One of the best things about Indie Memphis is the festival's schedule of shorts from local, national, and international filmmakers. This year, the entries range from documentary shorts about young dancers in Memphis (Suzannah Herbert's "What's Inside the Cage") to narrative works about living with an autoimmune disorder (Stacey Ashworth's "No Breath Play"). Over 70 submissions, all under 25 minutes, will play throughout the week. We picked out a few of our favorites.
- “The Department of Signs and Magical Intervention”
"The Department of Signs and Magical Intervention" - Melissa Anderson Sweazy
When Aidan (Sean McBride) gets hit by a fast-moving bus while skateboarding, he finds himself in the afterlife, a realm that — according to Memphis filmmaker Melissa Anderson Sweazy — looks a whole lot like the most boring parts of corporeal existence. Specifically, it looks like a bank.

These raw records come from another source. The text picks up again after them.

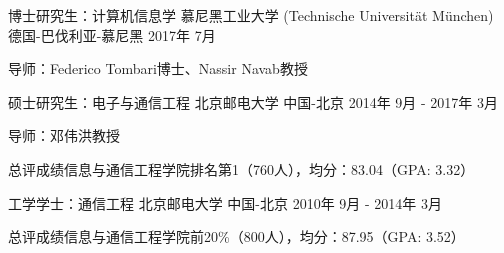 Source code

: 



\begin{cventries}

\cventry
{博士研究生：计算机信息学} %
{慕尼黑工业大学 (Technische Universität München)} %
{德国-巴伐利亚-慕尼黑} %
{2017年 7月} %
{ %
\begin{cvitems}
\item {导师：Federico Tombari博士、Nassir Navab教授}
\end{cvitems}
}

\cventry
{硕士研究生：电子与通信工程} %
{北京邮电大学} %
{中国-北京} %
{2014年 9月 - 2017年 3月} %
{ %
\begin{cvitems}
\item {导师：邓伟洪教授}
\item {总评成绩信息与通信工程学院排名第1（760人），均分：83.04（GPA: 3.32）}
\end{cvitems}
}


\cventry
{工学学士：通信工程} %
{北京邮电大学} %
{中国-北京} %
{2010年 9月 - 2014年 3月} %
{ %
\begin{cvitems}
\item {总评成绩信息与通信工程学院前20\%（800人），均分：87.95（GPA: 3.52）}
\end{cvitems}
}%

\end{cventries}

Except instead of dealing in dollars, this ethereal vault and its matter-of-fact employees dole out "signs and magical intervention" to unsuspecting humans.
"The Department of Signs and Magical Intervention," shot in Downtown Memphis with a cast of familiar local faces, is perhaps this year's most charming contender: lighthearted, very funny, and smartly framed by Sweazy. The lesson, as Aidan navigates an undead bureaucracy, is that magic, and second chances, just might exist.
"Alphabet" - Ben Siler
"Alphabet," the latest from Memphis underground filmmaker Ben Siler, opens with a blonde woman wielding an axe in a suburban kitchen. Blood spatters on her shirt as she hacks at someone out-of-frame. You see her digging a hole in her garden and then shoving potato chips into her mouth and examining her nails. Later, she cries to a neighbor, who comforts her unsentimentally.
In two minutes and 37 seconds, we see two murders, an affair, and the long legacy of a secret. It's funny and brilliant in Siler's usual muted, dark way. Siler's dialogue-less, low-definition shorts are as sharply edited as they are pointedly mundane. Despite frequently macabre and over-the-top plots, the filmmaker's lens is always focused on unremarkable details, such as the glass of seltzer water on the table, or an unplugged power strip in the corner.
- “To Cross”
"To Cross" - Suzannah Herbert
This documentary short from the Brooklyn-based and Memphis-born filmmaker Suzannah Herbert follows a high school student named Jared on his daily commute. At 3:30 a.m., Jared wakes up on the Mexican side of Tijuana, early enough that he is able to cross the border and attend high school in America. Twelve arduous hours later, he returns home to Mexico. "At the end of the day, we are really tired," says Jared, who, we learn, is the only member of his family able to attend school in the U.S. After graduation, he hopes to be able to support his siblings by finding work in the States.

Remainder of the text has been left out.